Exercise description
Using the entries that follow, count the lines containing the word "Investigation" and give that number by itself.

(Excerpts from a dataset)
########################################

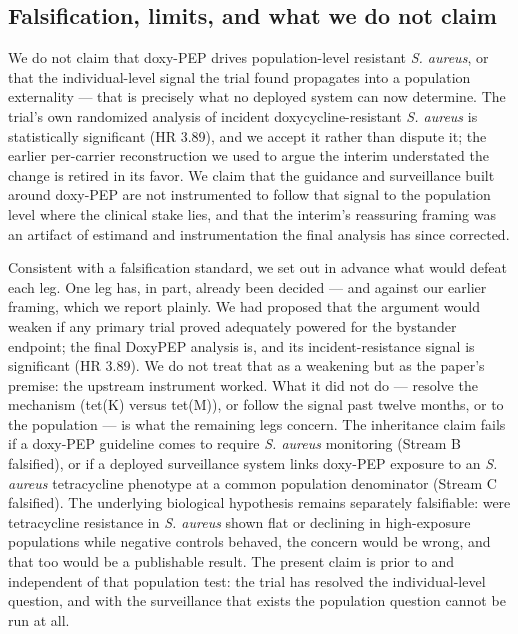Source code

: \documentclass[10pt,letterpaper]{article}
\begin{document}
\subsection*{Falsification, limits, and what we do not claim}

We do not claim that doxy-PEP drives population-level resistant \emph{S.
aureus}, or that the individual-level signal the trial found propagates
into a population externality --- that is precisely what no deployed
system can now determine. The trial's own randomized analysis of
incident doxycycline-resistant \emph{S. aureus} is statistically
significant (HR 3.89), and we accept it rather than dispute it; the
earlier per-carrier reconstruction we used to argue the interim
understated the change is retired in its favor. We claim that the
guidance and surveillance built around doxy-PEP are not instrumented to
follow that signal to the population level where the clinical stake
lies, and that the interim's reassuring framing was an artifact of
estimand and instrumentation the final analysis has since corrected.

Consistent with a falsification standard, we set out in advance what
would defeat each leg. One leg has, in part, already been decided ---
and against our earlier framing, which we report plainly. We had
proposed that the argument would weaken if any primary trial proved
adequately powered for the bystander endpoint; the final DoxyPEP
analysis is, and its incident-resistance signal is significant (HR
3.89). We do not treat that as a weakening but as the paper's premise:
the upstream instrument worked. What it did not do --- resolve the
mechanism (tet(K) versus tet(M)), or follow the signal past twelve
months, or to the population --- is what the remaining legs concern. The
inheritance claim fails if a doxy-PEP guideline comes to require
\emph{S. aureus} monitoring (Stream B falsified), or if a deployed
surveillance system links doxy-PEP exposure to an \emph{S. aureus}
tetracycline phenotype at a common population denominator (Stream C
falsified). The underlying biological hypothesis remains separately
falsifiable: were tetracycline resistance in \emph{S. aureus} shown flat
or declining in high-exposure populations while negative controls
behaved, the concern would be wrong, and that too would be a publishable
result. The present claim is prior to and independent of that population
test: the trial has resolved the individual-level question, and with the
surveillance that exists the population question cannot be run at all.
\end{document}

########################################

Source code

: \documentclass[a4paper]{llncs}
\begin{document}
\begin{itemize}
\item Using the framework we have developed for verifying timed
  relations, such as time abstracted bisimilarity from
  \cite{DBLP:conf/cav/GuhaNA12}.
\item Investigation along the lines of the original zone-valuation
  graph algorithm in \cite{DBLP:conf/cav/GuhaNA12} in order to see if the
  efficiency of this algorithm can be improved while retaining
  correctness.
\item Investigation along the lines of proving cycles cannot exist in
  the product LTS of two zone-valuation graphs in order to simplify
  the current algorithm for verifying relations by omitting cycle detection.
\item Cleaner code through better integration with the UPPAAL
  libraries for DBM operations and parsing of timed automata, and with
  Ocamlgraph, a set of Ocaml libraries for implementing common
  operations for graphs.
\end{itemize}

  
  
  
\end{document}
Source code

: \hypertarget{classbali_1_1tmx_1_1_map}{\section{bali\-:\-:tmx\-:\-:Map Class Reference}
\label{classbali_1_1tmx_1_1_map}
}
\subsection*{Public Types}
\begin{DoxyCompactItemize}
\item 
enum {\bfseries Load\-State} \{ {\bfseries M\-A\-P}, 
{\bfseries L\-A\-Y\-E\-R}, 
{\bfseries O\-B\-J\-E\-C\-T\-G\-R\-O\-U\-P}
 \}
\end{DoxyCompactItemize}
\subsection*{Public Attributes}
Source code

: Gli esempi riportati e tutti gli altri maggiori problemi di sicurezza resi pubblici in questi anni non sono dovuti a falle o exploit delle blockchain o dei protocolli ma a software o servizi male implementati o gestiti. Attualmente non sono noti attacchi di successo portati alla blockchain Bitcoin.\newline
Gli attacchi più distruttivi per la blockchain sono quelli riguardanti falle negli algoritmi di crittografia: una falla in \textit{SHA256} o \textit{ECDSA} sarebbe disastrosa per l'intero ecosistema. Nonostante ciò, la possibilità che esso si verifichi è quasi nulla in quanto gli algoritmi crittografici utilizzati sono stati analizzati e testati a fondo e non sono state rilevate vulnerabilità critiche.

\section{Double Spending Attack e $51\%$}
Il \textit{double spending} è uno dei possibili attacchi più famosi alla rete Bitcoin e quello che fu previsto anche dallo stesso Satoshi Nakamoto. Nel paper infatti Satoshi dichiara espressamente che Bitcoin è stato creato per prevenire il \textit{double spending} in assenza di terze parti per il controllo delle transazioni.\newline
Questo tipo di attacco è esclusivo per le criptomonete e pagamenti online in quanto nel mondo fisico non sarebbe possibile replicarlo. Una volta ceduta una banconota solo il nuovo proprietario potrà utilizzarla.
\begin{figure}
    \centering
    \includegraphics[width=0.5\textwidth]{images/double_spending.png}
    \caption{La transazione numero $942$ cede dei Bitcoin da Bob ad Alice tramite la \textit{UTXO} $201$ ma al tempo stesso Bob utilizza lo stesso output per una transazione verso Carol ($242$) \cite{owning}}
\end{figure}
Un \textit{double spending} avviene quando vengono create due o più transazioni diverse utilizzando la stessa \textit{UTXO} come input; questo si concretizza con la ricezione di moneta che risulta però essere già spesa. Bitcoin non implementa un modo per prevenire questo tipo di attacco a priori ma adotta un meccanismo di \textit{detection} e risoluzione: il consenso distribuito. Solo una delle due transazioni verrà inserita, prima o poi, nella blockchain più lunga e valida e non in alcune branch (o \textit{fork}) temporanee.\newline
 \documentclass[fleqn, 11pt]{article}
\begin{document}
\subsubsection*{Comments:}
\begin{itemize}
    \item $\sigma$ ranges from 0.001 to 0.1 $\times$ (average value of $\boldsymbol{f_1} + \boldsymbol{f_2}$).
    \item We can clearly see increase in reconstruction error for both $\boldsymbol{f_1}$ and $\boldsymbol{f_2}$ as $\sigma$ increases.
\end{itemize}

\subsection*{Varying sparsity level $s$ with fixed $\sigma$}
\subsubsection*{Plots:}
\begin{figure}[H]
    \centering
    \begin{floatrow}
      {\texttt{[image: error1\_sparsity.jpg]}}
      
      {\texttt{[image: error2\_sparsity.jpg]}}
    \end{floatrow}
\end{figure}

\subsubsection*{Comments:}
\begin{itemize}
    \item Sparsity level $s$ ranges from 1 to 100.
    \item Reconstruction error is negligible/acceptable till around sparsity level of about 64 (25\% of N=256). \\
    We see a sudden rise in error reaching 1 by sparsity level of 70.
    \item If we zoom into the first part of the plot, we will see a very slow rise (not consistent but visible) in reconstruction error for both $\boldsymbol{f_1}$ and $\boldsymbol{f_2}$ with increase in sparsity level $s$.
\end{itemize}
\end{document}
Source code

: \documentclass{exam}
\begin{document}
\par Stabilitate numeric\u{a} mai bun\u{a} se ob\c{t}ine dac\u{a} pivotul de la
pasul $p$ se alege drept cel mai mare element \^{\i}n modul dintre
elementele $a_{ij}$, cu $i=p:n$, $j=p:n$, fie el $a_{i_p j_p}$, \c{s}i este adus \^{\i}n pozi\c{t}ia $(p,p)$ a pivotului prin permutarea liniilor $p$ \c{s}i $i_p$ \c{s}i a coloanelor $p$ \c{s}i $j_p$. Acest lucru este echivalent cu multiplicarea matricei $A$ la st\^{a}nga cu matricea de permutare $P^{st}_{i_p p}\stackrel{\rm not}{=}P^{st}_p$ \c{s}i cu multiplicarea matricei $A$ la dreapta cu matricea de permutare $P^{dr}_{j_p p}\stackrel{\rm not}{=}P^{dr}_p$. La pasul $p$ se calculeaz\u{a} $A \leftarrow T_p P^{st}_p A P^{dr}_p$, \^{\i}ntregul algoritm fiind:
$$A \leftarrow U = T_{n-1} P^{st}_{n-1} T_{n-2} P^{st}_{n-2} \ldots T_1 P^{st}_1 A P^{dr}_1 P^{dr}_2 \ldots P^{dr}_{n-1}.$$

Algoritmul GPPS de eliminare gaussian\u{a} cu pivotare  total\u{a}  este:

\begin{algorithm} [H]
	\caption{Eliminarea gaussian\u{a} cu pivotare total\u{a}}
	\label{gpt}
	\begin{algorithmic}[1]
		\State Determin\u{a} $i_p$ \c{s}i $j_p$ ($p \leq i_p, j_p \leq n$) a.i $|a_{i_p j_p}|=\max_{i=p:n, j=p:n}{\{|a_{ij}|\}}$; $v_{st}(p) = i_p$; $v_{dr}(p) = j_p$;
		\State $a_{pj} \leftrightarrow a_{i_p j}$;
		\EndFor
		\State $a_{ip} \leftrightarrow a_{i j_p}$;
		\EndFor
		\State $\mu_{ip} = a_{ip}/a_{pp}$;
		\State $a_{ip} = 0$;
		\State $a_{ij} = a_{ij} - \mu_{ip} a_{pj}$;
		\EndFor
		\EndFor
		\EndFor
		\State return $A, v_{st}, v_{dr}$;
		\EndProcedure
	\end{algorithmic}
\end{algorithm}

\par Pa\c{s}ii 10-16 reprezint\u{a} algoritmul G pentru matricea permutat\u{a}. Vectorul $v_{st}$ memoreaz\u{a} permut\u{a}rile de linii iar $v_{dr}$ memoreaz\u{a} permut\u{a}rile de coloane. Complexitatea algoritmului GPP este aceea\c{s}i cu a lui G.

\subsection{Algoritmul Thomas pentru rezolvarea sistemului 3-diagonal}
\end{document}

########################################

Answer box
2